Turkey central bank meets Thursday and is expected to keep rates steady at 19.0%.  Despite Erdogan’s interference, we believe the bank will do the right thing and keep rates steady.  With USD/TRY already moving higher, a cut now would simply add fuel to the fire.  CPI rose 18.95% y/y in July, the highest since April 2019.  PPI rose 44.9% y/y, the highest since December 2018 and suggesting upside risks to CPI ahead.  After this week’s meeting, the next ones will be held September 23, October 21, November 18, and December 16.  Ahead of the decision, Turkey reports June IP and is expected to rise 2.1% m/m vs. 1.3% in May. 


China reports July money and new loan data sometime this week.  New loans are expected at CNY1.2 trln vs. CNY2.1 trln in June, while aggregate financing is expected at CNY1.7 trln vs. CNY3.7 trln in June.  While the RRR cut took effect July 15, it may not start to show up in the lending numbers until August.  But make no mistake, policymakers will take further steps to make sure the economy doesn’t slow too much.  CPI and PPI will be reported Monday.  The former is expected at 0.8% vs. 1.1% in June, while the latter is expected at 8.6% y/y vs. 8.8% in June.  Price pressures are clearly easing but are not the focus for policymakers right now.

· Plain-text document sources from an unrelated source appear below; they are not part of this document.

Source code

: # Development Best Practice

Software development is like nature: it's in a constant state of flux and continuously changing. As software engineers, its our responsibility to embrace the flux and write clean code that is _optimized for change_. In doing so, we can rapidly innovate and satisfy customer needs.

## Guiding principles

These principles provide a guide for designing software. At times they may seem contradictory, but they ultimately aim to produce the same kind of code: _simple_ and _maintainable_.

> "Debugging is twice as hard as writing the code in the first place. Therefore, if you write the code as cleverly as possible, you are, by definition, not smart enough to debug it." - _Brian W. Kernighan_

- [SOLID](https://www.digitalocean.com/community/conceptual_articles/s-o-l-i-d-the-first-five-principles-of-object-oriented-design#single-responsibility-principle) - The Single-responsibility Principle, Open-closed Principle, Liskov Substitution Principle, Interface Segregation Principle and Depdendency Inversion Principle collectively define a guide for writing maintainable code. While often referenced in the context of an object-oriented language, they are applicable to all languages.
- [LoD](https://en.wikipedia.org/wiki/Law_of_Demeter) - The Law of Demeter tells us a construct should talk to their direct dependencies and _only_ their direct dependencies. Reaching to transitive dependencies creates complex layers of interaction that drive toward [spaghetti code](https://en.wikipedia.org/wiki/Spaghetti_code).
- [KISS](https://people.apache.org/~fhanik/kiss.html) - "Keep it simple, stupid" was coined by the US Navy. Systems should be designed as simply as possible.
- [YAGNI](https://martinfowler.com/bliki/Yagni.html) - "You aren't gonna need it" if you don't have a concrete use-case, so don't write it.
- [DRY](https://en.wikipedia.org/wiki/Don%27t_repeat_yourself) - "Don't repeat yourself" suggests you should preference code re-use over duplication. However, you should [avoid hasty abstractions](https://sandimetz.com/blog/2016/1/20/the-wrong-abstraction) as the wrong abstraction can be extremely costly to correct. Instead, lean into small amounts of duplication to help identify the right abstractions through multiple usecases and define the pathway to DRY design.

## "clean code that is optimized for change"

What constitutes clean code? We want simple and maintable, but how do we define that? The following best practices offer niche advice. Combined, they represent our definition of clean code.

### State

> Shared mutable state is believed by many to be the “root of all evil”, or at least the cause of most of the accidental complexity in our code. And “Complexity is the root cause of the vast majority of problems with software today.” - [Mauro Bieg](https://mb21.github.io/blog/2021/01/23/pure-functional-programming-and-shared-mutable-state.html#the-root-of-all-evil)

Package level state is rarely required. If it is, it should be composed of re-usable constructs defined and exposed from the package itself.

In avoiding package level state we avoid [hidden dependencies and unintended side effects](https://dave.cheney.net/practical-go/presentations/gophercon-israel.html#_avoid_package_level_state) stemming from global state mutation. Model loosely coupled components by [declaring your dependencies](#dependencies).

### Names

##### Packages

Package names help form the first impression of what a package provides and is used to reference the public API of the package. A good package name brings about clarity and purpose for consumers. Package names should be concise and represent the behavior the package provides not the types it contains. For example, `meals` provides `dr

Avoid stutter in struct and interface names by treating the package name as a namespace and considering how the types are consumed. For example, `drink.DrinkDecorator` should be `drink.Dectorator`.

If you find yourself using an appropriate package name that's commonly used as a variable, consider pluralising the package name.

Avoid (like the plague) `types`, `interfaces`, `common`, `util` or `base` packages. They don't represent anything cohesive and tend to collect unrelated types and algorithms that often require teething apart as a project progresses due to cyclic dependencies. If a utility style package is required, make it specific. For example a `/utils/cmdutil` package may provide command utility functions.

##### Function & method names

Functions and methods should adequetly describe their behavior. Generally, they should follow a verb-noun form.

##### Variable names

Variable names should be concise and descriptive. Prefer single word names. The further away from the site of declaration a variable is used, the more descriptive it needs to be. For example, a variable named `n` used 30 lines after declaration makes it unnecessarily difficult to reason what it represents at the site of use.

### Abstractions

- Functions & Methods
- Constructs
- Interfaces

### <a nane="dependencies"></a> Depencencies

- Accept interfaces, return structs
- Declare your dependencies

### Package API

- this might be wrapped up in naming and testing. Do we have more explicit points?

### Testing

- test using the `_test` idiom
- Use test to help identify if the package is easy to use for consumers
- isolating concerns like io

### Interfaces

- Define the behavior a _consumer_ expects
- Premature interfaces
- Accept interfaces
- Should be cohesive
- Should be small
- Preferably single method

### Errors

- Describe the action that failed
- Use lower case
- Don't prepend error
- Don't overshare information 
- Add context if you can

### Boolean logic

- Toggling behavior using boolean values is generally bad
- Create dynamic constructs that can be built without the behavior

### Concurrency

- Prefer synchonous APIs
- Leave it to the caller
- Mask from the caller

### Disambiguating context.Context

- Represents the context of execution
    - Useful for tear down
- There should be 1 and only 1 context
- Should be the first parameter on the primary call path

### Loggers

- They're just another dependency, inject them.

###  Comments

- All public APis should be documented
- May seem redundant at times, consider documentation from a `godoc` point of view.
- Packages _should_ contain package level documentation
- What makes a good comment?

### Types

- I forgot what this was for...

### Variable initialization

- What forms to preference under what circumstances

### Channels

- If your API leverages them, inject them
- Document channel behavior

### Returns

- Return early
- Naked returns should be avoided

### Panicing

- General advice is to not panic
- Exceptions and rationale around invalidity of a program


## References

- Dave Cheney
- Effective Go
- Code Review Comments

Philippines reports Q2 GDP Tuesday.  GDP is expected to contract -1.3% q/q vs. 0.3% in Q1.  Q3 doesn’t look much better as parts of the nation remain under lockdown.  The central bank meets Thursday and is expected to keep rates steady at 2.0%.  However, Governor Diokno said that an RRR cut is a real possibility and this dovish stance has weighed on the peso.  Rates have been kept steady since the last 25 bp cut back in November 2020.  Bloomberg consensus sees steady rates through most of next year, with the first 25 bp hike fully priced in for Q4 2022.

India reports July CPI and June IP Thursday.  Headline inflation is expected at 5.79% y/y vs. 6.26% in June.  Last week, the RBI left rates unchanged, with one dissent in favor of a hike.  However, the overall message was a dovish one as Governor Das said the bank is focused on supporting the economy as it recovers from the pandemic.  He noted “The supply-side drivers could be transitory while demand-pull pressures remain inert, given the slack in the economy.  A pre-emptive monetary policy response at this stage may kill the nascent and hesitant recovery that is trying to secure a foothold in extremely difficult conditions.”  Rates have been kept steady since the last 40 bp cut back in May 2020.  Bloomberg consensus sees steady rates through year-end, with a 25 bp hike seen in H1 2022 and another one in H2 2022 that would take the policy rate to 4.5% by end-2022.